§ AIM OF THE EXERCISE: Using the records provided below, locate and copy each line that contains the word "html".

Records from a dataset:
┄┄┄┄┄┄┄┄┄┄┄┄┄┄┄┄┄┄┄┄
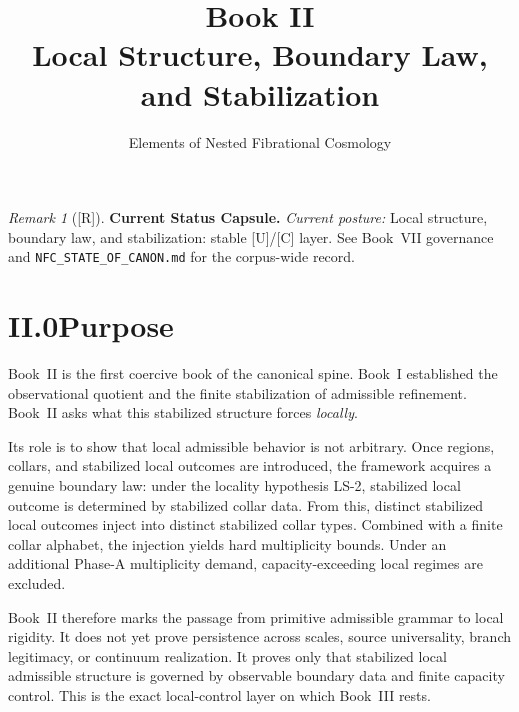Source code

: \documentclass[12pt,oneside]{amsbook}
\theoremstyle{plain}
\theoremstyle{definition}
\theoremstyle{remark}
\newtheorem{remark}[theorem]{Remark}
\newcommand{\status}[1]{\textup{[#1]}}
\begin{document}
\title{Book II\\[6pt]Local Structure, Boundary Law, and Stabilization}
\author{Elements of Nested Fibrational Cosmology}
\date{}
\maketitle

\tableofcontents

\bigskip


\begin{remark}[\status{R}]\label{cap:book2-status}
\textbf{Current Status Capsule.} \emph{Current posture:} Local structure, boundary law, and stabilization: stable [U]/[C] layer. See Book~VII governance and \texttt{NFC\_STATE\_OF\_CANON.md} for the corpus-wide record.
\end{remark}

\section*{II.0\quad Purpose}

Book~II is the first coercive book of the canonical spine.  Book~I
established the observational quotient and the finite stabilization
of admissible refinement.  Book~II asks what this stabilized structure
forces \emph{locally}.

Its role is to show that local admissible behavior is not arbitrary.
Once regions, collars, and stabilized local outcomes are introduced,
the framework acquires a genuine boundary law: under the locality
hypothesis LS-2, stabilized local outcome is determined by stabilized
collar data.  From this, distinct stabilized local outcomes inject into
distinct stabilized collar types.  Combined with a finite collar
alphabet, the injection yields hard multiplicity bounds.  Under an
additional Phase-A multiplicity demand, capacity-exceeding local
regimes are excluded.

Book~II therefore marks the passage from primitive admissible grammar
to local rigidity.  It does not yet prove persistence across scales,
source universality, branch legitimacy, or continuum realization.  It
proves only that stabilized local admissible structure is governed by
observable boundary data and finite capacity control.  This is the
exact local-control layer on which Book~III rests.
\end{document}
┄┄┄┄┄┄┄┄┄┄┄┄┄┄┄┄┄┄┄┄
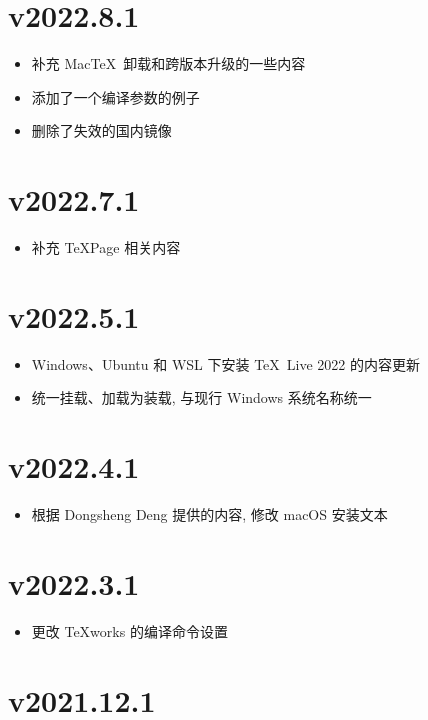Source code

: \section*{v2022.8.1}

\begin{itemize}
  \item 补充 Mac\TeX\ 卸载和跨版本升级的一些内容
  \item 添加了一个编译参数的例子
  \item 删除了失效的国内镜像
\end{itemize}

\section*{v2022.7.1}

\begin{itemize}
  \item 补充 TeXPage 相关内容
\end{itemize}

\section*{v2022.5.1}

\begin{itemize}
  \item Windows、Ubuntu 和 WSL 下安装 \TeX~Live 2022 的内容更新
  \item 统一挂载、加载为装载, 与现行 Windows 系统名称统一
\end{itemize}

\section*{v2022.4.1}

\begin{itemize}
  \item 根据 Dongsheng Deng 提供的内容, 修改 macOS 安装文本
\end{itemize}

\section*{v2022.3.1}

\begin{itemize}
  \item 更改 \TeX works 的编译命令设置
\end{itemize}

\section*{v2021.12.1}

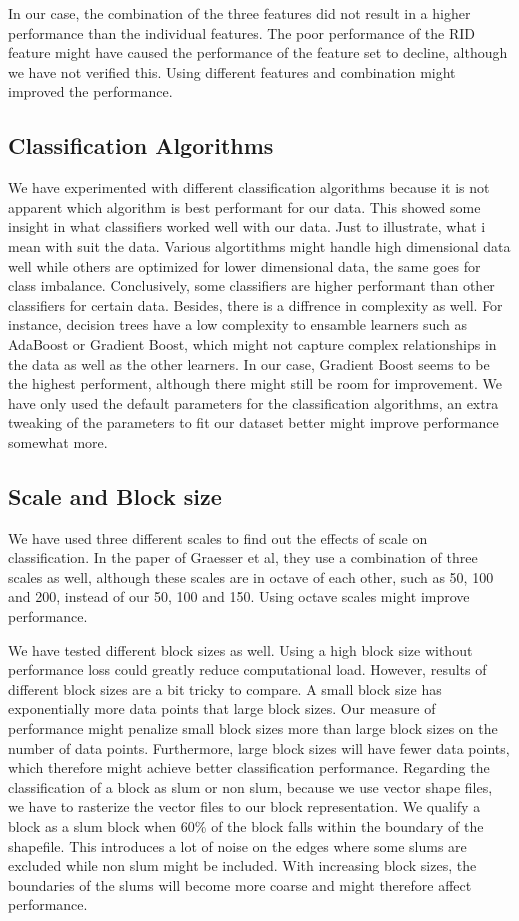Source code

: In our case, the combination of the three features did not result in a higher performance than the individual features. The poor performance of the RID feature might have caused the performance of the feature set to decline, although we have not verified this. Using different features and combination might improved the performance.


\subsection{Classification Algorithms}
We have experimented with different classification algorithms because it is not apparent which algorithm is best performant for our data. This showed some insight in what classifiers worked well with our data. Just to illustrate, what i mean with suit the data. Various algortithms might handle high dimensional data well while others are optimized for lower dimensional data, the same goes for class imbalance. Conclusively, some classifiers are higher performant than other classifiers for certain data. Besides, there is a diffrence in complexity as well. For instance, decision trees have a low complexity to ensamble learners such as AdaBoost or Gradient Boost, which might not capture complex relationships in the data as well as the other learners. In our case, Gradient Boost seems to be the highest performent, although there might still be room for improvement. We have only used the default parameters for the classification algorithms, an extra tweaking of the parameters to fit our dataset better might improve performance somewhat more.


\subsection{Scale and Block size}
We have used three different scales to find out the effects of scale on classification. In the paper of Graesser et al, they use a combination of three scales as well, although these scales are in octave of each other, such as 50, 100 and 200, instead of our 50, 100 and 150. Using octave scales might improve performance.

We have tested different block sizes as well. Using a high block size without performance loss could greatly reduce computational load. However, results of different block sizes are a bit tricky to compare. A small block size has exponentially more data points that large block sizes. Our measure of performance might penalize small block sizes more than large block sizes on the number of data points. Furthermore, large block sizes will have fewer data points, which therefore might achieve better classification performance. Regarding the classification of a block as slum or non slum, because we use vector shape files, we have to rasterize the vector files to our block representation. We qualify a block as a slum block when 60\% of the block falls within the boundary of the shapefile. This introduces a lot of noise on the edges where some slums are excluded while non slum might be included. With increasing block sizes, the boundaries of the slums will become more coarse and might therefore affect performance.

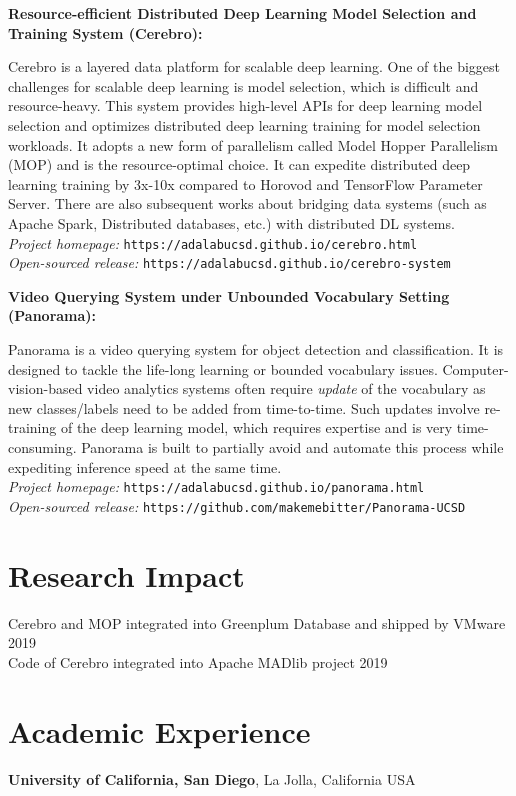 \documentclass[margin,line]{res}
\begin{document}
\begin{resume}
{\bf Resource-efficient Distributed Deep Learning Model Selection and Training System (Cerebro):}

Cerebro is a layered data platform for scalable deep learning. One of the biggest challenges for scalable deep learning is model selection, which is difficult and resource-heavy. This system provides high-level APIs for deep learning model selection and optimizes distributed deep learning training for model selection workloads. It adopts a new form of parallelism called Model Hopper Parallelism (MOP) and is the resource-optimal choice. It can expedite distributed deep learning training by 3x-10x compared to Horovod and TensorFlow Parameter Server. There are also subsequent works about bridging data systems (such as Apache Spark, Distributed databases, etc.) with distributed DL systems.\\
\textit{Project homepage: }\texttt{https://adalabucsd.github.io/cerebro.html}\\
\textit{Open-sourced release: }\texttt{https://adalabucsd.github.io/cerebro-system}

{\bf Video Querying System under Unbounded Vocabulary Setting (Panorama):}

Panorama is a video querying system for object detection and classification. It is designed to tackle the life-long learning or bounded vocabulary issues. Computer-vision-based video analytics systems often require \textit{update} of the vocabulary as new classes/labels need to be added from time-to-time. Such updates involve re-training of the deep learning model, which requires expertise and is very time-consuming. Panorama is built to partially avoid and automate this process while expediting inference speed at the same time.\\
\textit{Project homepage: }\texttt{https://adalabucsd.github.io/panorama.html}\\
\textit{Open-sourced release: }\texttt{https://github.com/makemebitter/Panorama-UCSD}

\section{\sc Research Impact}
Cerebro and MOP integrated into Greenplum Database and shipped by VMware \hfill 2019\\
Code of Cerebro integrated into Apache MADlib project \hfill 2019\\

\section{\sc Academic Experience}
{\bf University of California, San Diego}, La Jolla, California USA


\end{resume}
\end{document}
┄┄┄┄┄┄┄┄┄┄┄┄┄┄┄┄┄┄┄┄
§ ANSWER SPACE:
\textit{Project homepage: }\texttt{https://adalabucsd.github.io/cerebro.html}\\
\textit{Project homepage: }\texttt{https://adalabucsd.github.io/panorama.html}\\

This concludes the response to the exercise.